→ **TRY IT**
For each line of the data that includes the word "Feedback", copy the line.

::: ENTRIES SUPPLIED :::

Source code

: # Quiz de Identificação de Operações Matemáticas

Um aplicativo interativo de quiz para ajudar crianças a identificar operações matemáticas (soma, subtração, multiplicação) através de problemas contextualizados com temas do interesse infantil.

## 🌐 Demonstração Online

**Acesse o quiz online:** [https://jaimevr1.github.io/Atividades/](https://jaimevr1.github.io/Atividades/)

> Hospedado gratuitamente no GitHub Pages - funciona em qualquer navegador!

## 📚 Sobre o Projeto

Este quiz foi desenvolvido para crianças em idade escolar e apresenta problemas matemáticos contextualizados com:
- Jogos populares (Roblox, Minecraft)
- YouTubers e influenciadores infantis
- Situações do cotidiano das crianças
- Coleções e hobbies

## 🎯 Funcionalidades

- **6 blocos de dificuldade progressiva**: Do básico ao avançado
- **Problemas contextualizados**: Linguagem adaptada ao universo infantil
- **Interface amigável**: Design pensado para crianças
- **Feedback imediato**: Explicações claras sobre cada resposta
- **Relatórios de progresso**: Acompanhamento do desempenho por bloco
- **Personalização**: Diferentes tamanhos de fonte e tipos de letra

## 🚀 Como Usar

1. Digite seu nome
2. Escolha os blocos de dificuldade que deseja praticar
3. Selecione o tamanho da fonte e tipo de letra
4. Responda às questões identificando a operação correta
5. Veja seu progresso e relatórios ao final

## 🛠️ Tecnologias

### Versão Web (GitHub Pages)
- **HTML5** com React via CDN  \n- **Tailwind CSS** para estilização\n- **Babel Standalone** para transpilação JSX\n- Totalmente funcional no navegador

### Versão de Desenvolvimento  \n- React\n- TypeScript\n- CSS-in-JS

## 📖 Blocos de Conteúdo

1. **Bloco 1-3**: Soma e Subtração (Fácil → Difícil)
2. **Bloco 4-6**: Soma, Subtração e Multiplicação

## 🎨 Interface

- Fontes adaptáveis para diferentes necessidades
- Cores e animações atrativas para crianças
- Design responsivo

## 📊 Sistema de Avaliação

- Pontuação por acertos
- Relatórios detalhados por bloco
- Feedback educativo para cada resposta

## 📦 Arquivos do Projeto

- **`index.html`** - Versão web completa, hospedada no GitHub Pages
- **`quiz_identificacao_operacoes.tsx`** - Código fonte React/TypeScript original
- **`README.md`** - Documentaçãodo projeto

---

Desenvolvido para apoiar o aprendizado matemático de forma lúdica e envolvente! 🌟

:::

→ **ANSWER BOX**
- **Feedback imediato**: Explicações claras sobre cada resposta
- Feedback educativo para cada resposta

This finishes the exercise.